26 Jan (Reuters) - As ações da USA Rare Earth USAR.O, companhia que atua no setor de terras raras, chegaram a subir 62% nas negociações pré-mercado desta segunda-feira, após relatos de que o governo Trump estaria adquirindo uma participação de 10% na mineradora, como parte de um pacote de investimento de US$1,6 bilhão em dívida e capital próprio (equity).
O acordo e um investimento privado separado de US$1 bilhão serão divulgados nesta segunda-feira, sendo que a empresa realizará uma teleconferência com investidores para discutir os termos, disse à Reuters, no fim de semana, uma fonte a par dos planos.

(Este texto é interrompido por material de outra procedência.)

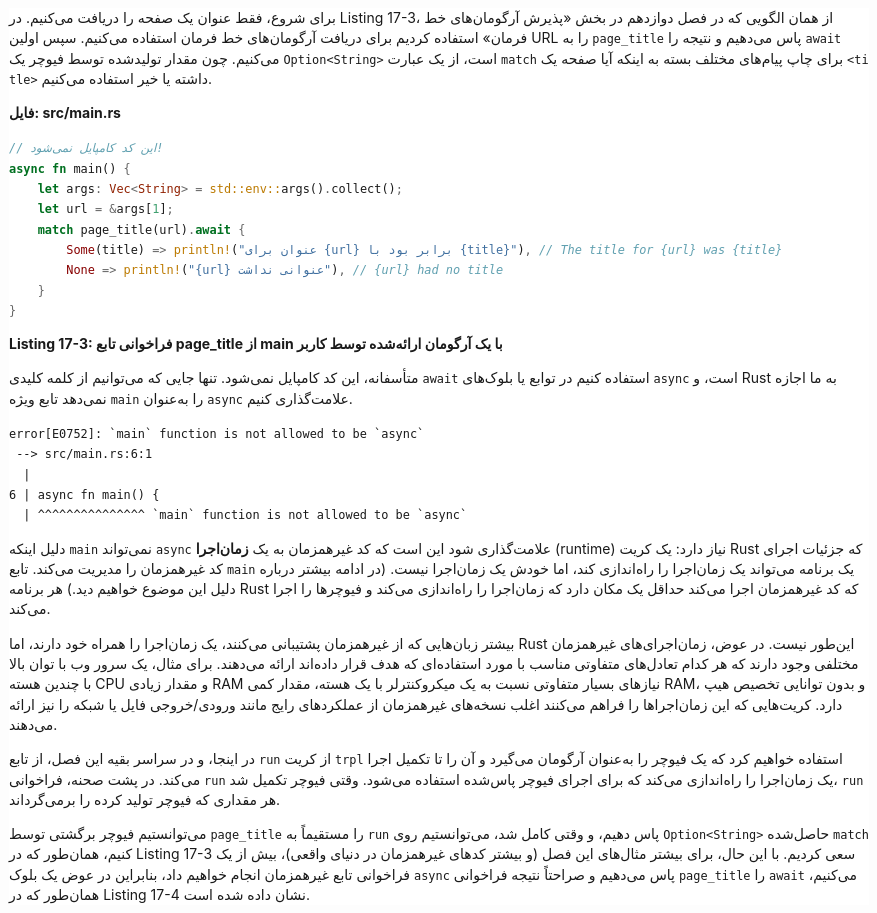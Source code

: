برای شروع، فقط عنوان یک صفحه را دریافت می‌کنیم. در Listing 17-3، از همان الگویی که در فصل دوازدهم در بخش «پذیرش آرگومان‌های خط فرمان» استفاده کردیم برای دریافت آرگومان‌های خط فرمان استفاده می‌کنیم. سپس اولین URL را به `page_title` پاس می‌دهیم و نتیجه را `await` می‌کنیم. چون مقدار تولیدشده توسط فیوچر یک `Option<String>` است، از یک عبارت `match` برای چاپ پیام‌های مختلف بسته به اینکه آیا صفحه یک `<title>` داشته یا خیر استفاده می‌کنیم.

**فایل: src/main.rs**

```rust
// این کد کامپایل نمی‌شود!
async fn main() {
    let args: Vec<String> = std::env::args().collect();
    let url = &args[1];
    match page_title(url).await {
        Some(title) => println!("عنوان برای {url} برابر بود با {title}"), // The title for {url} was {title}
        None => println!("{url} عنوانی نداشت"), // {url} had no title
    }
}
```

**Listing 17-3: فراخوانی تابع page_title از main با یک آرگومان ارائه‌شده توسط کاربر**

متأسفانه، این کد کامپایل نمی‌شود. تنها جایی که می‌توانیم از کلمه کلیدی `await` استفاده کنیم در توابع یا بلوک‌های `async` است، و Rust به ما اجازه نمی‌دهد تابع ویژه `main` را به‌عنوان `async` علامت‌گذاری کنیم.

```
error[E0752]: `main` function is not allowed to be `async`
 --> src/main.rs:6:1
  |
6 | async fn main() {
  | ^^^^^^^^^^^^^^^ `main` function is not allowed to be `async`
```

دلیل اینکه `main` نمی‌تواند `async` علامت‌گذاری شود این است که کد غیرهمزمان به یک **زمان‌اجرا** (runtime) نیاز دارد: یک کریت Rust که جزئیات اجرای کد غیرهمزمان را مدیریت می‌کند. تابع `main` یک برنامه می‌تواند یک زمان‌اجرا را راه‌اندازی کند، اما خودش یک زمان‌اجرا نیست. (در ادامه بیشتر درباره دلیل این موضوع خواهیم دید.) هر برنامه Rust که کد غیرهمزمان اجرا می‌کند حداقل یک مکان دارد که زمان‌اجرا را راه‌اندازی می‌کند و فیوچرها را اجرا می‌کند.

بیشتر زبان‌هایی که از غیرهمزمان پشتیبانی می‌کنند، یک زمان‌اجرا را همراه خود دارند، اما Rust این‌طور نیست. در عوض، زمان‌اجرای‌های غیرهمزمان مختلفی وجود دارند که هر کدام تعادل‌های متفاوتی مناسب با مورد استفاده‌ای که هدف قرار داده‌اند ارائه می‌دهند. برای مثال، یک سرور وب با توان بالا با چندین هسته CPU و مقدار زیادی RAM نیازهای بسیار متفاوتی نسبت به یک میکروکنترلر با یک هسته، مقدار کمی RAM، و بدون توانایی تخصیص هیپ دارد. کریت‌هایی که این زمان‌اجراها را فراهم می‌کنند اغلب نسخه‌های غیرهمزمان از عملکردهای رایج مانند ورودی/خروجی فایل یا شبکه را نیز ارائه می‌دهند.

در اینجا، و در سراسر بقیه این فصل، از تابع `run` از کریت `trpl` استفاده خواهیم کرد که یک فیوچر را به‌عنوان آرگومان می‌گیرد و آن را تا تکمیل اجرا می‌کند. در پشت صحنه، فراخوانی `run` یک زمان‌اجرا را راه‌اندازی می‌کند که برای اجرای فیوچر پاس‌شده استفاده می‌شود. وقتی فیوچر تکمیل شد، `run` هر مقداری که فیوچر تولید کرده را برمی‌گرداند.

می‌توانستیم فیوچر برگشتی توسط `page_title` را مستقیماً به `run` پاس دهیم، و وقتی کامل شد، می‌توانستیم روی `Option<String>` حاصل‌شده `match` کنیم، همان‌طور که در Listing 17-3 سعی کردیم. با این حال، برای بیشتر مثال‌های این فصل (و بیشتر کدهای غیرهمزمان در دنیای واقعی)، بیش از یک فراخوانی تابع غیرهمزمان انجام خواهیم داد، بنابراین در عوض یک بلوک `async` پاس می‌دهیم و صراحتاً نتیجه فراخوانی `page_title` را `await` می‌کنیم، همان‌طور که در Listing 17-4 نشان داده شده است.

Uma participação de 10% tornaria o governo dos EUA o maior acionista público da empresa, de acordo com dados compilados pela LSEG.
A USA Rare Earth está desenvolvendo uma mina em Sierra Blanca, Texas, em parceria com a Texas Mineral Resources TMRC.PK, com previsão de inauguração até 2028. A companhia também possui uma fábrica de ímãs em Stillwater, Oklahoma, que deve entrar em operação ainda este ano.
O acordo é o passo mais recente no esforço do governo Trump para aprofundar sua presença no setor de minerais críticos, após as participações acionárias adquiridas no ano passado na MP Materials MP.N, Lithium Americas LAC.TO e na Trilogy Metals TMQ.TO.
Um alto funcionário do governo Trump afirmou no mês passado que a administração estava planejando mais "acordos históricos" com o setor de mineração dos EUA.
As terras raras, um grupo de 17 elementos, ou os ímãs que às vezes são usados em sua fabricação, estão presentes em tudo, de iPhones e máquinas de lavar até caças F-35, além de veículos elétricos, equipamentos médicos e sistemas militares.
As ações de mineradoras de terras raras dispararam em 2025, impulsionadas pela redução da oferta global e por uma corrida mundial para garantir o recurso mineral crítico no mercado interno, a fim de diminuir a dependência da China.
A recente estratégia de Trump de comprar a Groenlândia, rica em recursos naturais, impulsionou ainda mais os ganhos deste ano.